« On n’est pas loin de la boîte où on va porter nos ‟Serpuariens”. On n’en est pas loin. »

Quand on la questionne sur la place accordée aux aînés dans la société québécoise, Janette Bertrand nous répond avec sa verve et sa fougue habituelles, celles qui ont fait d’elle une pionnière de la télévision québécoise.

« Tout à coup, on s’aperçoit qu’ils ne servent à rien, que l’expérience ne sert à personne, lance la journaliste et écrivaine. Et on se retrouve entre vieux, dans des ghettos, à se plaindre de nos bobos. Moi, les bobos, je les ai tous ! Je suis frileuse, je n’ai plus de sensation dans les doigts, j’ai mal dans le dos, j’ai mal dans les pieds, j’ai mal partout. Mais je n’y pense pas quand je travaille. Je l’oublie complètement. »

À 80 ans, à 90 ans, et même à 96 ans, comme Janette Bertrand, les aînés peuvent rester actifs, tant sur le plan physique que cognitif. Et leur apport à la société québécoise, peut-être trop peu valorisé, est inestimable. C’est ce qui saute aux yeux en lisant 80, 90, 100 à l’heure, un livre des journalistes de La Presse Alexandre Sirois et Judith Lachapelle qui réunit 14 entretiens avec des aînés ayant marqué le Québec.

PHOTO ALAIN ROBERGE, LA PRESSE

Judith Lachapelle et Alexandre Sirois

L’inspiration première du livre, c’est un palmarès publié dans le magazine en ligne Slate pendant la pandémie : celui des 80 Américains de 80 ans et plus les plus influents aux États-Unis. Le pouvoir des aînés en politique et en culture « n’a jamais été aussi clair » aux États-Unis, a écrit Slate. Le livre 80, 90, 100 à l’heure, qui n’est pas un palmarès, propose des rencontres avec des octogénaires et des nonagénaires de différents milieux ayant tous un point en commun : être restés actifs dans le domaine qui les anime.

Quelque part, confient les auteurs qui approchent la cinquantaine, écrire ce livre était aussi une façon de se rassurer eux-mêmes. « Ils ne nous ont pas caché parfois leurs limitations physiques, le fait qu’ils sont moins en forme, mais ils sont là et ils mordent dans la vie, souligne Judith Lachapelle. J’ai trouvé ça vraiment touchant. »

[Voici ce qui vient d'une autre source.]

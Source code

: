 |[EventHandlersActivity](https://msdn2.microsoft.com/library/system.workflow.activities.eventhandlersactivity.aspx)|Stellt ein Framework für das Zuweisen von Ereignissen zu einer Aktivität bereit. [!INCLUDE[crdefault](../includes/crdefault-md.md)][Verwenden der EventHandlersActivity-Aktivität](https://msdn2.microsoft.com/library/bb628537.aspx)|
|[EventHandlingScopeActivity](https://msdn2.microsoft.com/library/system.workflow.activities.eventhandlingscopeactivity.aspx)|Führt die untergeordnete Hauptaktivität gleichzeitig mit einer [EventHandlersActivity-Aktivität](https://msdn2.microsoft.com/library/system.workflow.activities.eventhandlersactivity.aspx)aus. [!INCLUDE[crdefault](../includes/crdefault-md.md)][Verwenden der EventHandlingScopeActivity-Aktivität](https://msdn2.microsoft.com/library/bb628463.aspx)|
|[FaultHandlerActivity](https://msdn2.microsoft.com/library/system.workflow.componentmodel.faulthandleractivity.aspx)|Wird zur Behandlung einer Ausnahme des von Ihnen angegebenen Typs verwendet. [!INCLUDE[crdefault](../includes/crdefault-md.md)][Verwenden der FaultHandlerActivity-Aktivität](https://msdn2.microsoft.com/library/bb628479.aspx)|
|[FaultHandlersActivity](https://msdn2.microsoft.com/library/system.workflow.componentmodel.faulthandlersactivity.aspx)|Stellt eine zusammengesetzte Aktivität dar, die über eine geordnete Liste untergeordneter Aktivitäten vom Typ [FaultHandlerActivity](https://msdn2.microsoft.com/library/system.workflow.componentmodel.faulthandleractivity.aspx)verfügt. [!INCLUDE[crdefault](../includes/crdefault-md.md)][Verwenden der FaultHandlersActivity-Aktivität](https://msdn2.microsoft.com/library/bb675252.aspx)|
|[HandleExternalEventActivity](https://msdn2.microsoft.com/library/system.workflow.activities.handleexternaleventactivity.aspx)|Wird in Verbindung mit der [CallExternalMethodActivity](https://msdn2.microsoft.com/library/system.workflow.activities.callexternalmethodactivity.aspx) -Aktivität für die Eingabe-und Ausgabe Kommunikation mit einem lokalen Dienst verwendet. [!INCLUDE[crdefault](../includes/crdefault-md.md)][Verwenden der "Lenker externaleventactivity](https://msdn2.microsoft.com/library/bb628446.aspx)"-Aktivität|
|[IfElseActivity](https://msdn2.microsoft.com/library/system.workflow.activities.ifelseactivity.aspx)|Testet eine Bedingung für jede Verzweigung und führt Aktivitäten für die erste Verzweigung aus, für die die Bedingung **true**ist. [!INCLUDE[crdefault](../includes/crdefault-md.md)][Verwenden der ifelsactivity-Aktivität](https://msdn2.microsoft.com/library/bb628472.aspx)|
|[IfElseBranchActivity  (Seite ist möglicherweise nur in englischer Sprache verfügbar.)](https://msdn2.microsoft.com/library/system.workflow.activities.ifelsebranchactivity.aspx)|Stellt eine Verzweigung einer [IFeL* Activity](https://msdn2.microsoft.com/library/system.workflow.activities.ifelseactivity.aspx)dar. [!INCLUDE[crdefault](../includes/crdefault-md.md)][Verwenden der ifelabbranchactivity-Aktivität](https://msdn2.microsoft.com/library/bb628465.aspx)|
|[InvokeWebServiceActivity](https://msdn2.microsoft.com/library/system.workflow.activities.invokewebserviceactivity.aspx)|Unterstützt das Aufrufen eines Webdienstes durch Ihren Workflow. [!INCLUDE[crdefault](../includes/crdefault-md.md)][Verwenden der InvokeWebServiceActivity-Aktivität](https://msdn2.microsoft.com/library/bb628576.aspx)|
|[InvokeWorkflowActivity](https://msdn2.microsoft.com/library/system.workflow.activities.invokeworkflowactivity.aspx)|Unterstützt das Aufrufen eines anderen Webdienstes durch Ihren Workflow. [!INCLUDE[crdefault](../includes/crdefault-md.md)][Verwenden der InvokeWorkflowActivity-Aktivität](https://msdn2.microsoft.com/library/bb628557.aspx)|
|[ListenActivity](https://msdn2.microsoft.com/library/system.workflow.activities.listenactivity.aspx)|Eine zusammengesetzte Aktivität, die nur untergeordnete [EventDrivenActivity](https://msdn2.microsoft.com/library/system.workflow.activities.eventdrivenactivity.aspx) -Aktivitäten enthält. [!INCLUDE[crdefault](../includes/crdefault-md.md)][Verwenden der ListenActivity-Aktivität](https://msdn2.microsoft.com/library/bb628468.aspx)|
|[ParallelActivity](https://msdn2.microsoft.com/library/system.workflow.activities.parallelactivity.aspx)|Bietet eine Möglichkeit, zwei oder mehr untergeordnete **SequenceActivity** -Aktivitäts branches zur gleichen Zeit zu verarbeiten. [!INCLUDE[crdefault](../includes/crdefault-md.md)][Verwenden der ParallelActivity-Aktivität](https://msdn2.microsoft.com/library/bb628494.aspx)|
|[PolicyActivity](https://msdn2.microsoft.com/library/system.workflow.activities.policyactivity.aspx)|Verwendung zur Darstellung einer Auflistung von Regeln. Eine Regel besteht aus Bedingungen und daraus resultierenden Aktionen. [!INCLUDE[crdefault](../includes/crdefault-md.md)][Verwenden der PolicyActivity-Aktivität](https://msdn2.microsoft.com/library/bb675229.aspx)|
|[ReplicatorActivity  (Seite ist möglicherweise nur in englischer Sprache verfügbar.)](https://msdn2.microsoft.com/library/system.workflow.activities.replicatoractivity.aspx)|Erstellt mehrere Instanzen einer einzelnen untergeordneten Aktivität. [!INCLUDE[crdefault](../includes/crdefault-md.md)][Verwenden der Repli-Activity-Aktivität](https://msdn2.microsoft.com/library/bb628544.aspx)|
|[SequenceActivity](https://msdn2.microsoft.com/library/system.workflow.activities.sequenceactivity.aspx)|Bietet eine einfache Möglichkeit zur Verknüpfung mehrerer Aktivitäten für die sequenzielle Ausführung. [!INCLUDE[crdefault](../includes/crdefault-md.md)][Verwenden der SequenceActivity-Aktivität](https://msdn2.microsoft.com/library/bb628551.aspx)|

Les deux journalistes pensent à l’astrophysicien Hubert Reeves, qui se lève en pleine nuit pour lire des articles scientifiques ; au scientifique Michel Chrétien, qui trouve ça « tout jeune », 85 ans ; à l’historien Denis Vaugeois, qui souligne que les historiens ne sont jamais aussi bons qu’après 80 ans ; à la médaillée olympique Lucile Wheeler, qui, à 86 ans, prend toujours plaisir à dévaler les pentes ; ou encore à la spécialiste de l’éducation Marcelline Picard, pour qui les aînés innus sont les gardiens de la culture et de la langue.

« On voulait être rassurés et connaître leurs secrets. Dans leurs secrets, c’est clair qu’il est apparu l’idée que des slogans comme Liberté 55, c’est beaucoup moins enviable que ce qu’on peut penser », résume Alexandre Sirois.

« Ce qui résonnait aussi, c’était le désir qu’on les prenne comme des individus, et pas comme un groupe, ajoute Judith Lachapelle. ‟Les personnes âgées veulent aller en résidence, les personnes âgées ne veulent plus travailler”… Elles ne veulent pas qu’on décide pour elles. »

La question des soins à domicile est revenue dans quelques entretiens, dont celui avec Janette Bertrand. Selon un sondage CROP qu’elle a commandé au printemps dernier, 57 % des répondants espèrent vieillir à la maison et 75 % souhaitent avoir accès à des soins à domicile. « Les résidences pour aînés, je pense qu’il devrait y en avoir quelques-unes, mais pas au rythme où ça grandit en ce moment. Quand je vois cette annonce avec le monsieur qui joue aux dards… Il y a autre chose, dans la vie, que de jouer aux dards ! » lance Janette Bertrand, dont le prochain livre sortira le 2 novembre.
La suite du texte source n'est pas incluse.